Un'immagine di vita quotidiana a Kherson, occupata dai russi dall'inizio dell'invasione (Ansa)

Piccola posta

Quando il numero delle vittime di guerra sarà rilevante per porre la parola fine?

Adriano Sofri

Forse i contendenti sono indifferenti alla statistica: i russi perché muovono le loro truppe come carne da cannone; gli ucraini perché sentono che la loro causa giustifica il sacrificio e anzi lo consacra

Ci sono discussioni che è meglio non aprire? Due giorni fa Zelensky, rivolto ai cittadini russi, ha aggiornato il conto ufficiale di parte ucraina dei soldati russi morti: “circa” 40.000. Ieri erano 40.070, ora chissà. La cifra tonda, 40 mila, rende meglio l’idea. L’idea è ancora quella della sentenza attribuita, molto incertamente, a Stalin, che una singola morte è una tragedia, un milione di morti è una statistica. Anche 40 mila morti sono una statistica.

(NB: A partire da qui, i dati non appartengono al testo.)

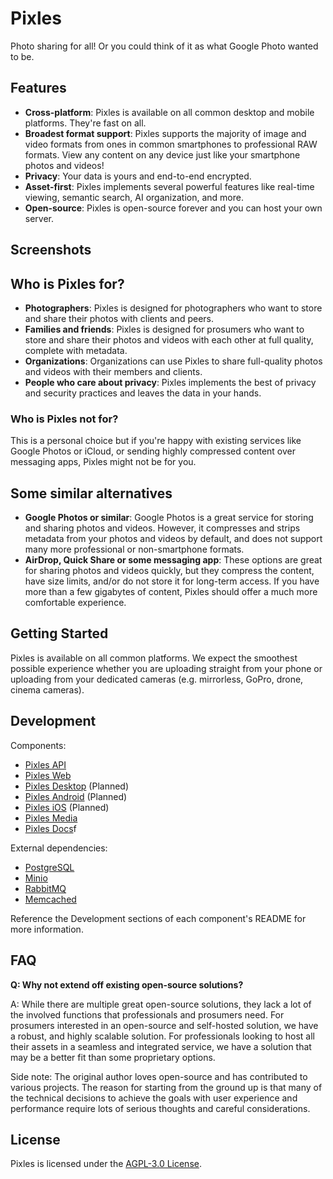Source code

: # Pixles

Photo sharing for all! Or you could think of it as what Google Photo wanted to be.

## Features

- **Cross-platform**: Pixles is available on all common desktop and mobile platforms. They're fast on all.
- **Broadest format support**: Pixles supports the majority of image and video formats from ones in common smartphones to professional RAW formats. View any content on any device just like your smartphone photos and videos!
- **Privacy**: Your data is yours and end-to-end encrypted.
- **Asset-first**: Pixles implements several powerful features like real-time viewing, semantic search, AI organization, and more.
- **Open-source**: Pixles is open-source forever and you can host your own server.

## Screenshots

<!-- TODO: Add screenshots -->

## Who is Pixles for?

- **Photographers**: Pixles is designed for photographers who want to store and share their photos with clients and peers.
- **Families and friends**: Pixles is designed for prosumers who want to store and share their photos and videos with each other at full quality, complete with metadata.
- **Organizations**: Organizations can use Pixles to share full-quality photos and videos with their members and clients.
- **People who care about privacy**: Pixles implements the best of privacy and security practices and leaves the data in your hands.

### Who is Pixles not for?

This is a personal choice but if you're happy with existing services like Google Photos or iCloud, or sending highly compressed content over messaging apps, Pixles might not be for you.

## Some similar alternatives

- **Google Photos or similar**: Google Photos is a great service for storing and sharing photos and videos. However, it compresses and strips metadata from your photos and videos by default, and does not support many more professional or non-smartphone formats.
- **AirDrop, Quick Share or some messaging app**: These options are great for sharing photos and videos quickly, but they compress the content, have size limits, and/or do not store it for long-term access. If you have more than a few gigabytes of content, Pixles should offer a much more comfortable experience.

## Getting Started

Pixles is available on all common platforms. We expect the smoothest possible experience whether you are uploading straight from your phone or uploading from your dedicated cameras (e.g. mirrorless, GoPro, drone, cinema cameras).

<!-- Install any of the following clients for your use case:

- **Desktop**: [Download for Windows](#) | [Download for macOS](#) | [Download for Linux](#)
- **Mobile**: [Download for Android](#) | [Download for iOS](#)
- **Web**: [Open in browser](#)

### Self-hosting

Pixles is open-source and designed to be friendly to self-host. See this [guide](#) for more information. -->

<!-- TODO -->

## Development

<!-- TODO: Add complete architecture diagram -->

Components:

- [Pixles API](pixles-api/README.md)
- [Pixles Web](pixles-web/README.md)
- [Pixles Desktop](pixles-desktop/README.md) (Planned)
- [Pixles Android](pixles-android/README.md) (Planned)
- [Pixles iOS](pixles-ios/README.md) (Planned)
- [Pixles Media](pixles-media/README.md)
- [Pixles Docs](pixles-docs/README.md)f

External dependencies:

- [PostgreSQL](https://www.postgresql.org/)
- [Minio](https://min.io/)
- [RabbitMQ](https://www.rabbitmq.com/)
- [Memcached](https://memcached.org/)

Reference the Development sections of each component's README for more information.

<!-- TODO: Add internationalization note -->

## FAQ

**Q: Why not extend off existing open-source solutions?**

A: While there are multiple great open-source solutions, they lack a lot of the involved functions that professionals and prosumers need. For prosumers interested in an open-source and self-hosted solution, we have a robust, and highly scalable solution. For professionals looking to host all their assets in a seamless and integrated service, we have a solution that may be a better fit than some proprietary options.

Side note: The original author loves open-source and has contributed to various projects. The reason for starting from the ground up is that many of the technical decisions to achieve the goals with user experience and performance require lots of serious thoughts and careful considerations.

## License

Pixles is licensed under the [AGPL-3.0 License](LICENSE).

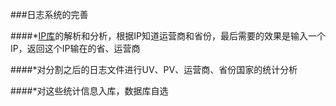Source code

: ###日志系统的完善

####*[IP库](https://github.com/slene/iploc)的解析和分析，根据IP知道运营商和省份，最后需要的效果是输入一个IP，返回这个IP输在的省、运营商

####*对分割之后的日志文件进行UV、PV、运营商、省份国家的统计分析

####*对这些统计信息入库，数据库自选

Com’è noto, sono cifre inattendibili, che si dilatano e restringono come un soffietto secondo l’origine, o secondo l’indole più o meno sobria dei portavoce. La Cia sembrava attestarsi sui 15 mila pochi giorni fa, e fino a 45 mila feriti. Ieri fonti di congressisti Usa alzavano ancora il numero. Ma, come succede appunto quando ci si misura con una cifra, e dal mucchio non viene fuori una faccia, uno sguardo, un nome, una maglietta rossa, i numeri non fanno una grande differenza: il risultato è comunque fissato, ed è quello di una carneficina. Da ambedue le parti, da quella dei civili ucraini uccisi, più di 5 mila, e dei militari, probabilmente meno numerosi dei russi ma tanti. Innumerevoli, per così dire, gli uni e gli altri. 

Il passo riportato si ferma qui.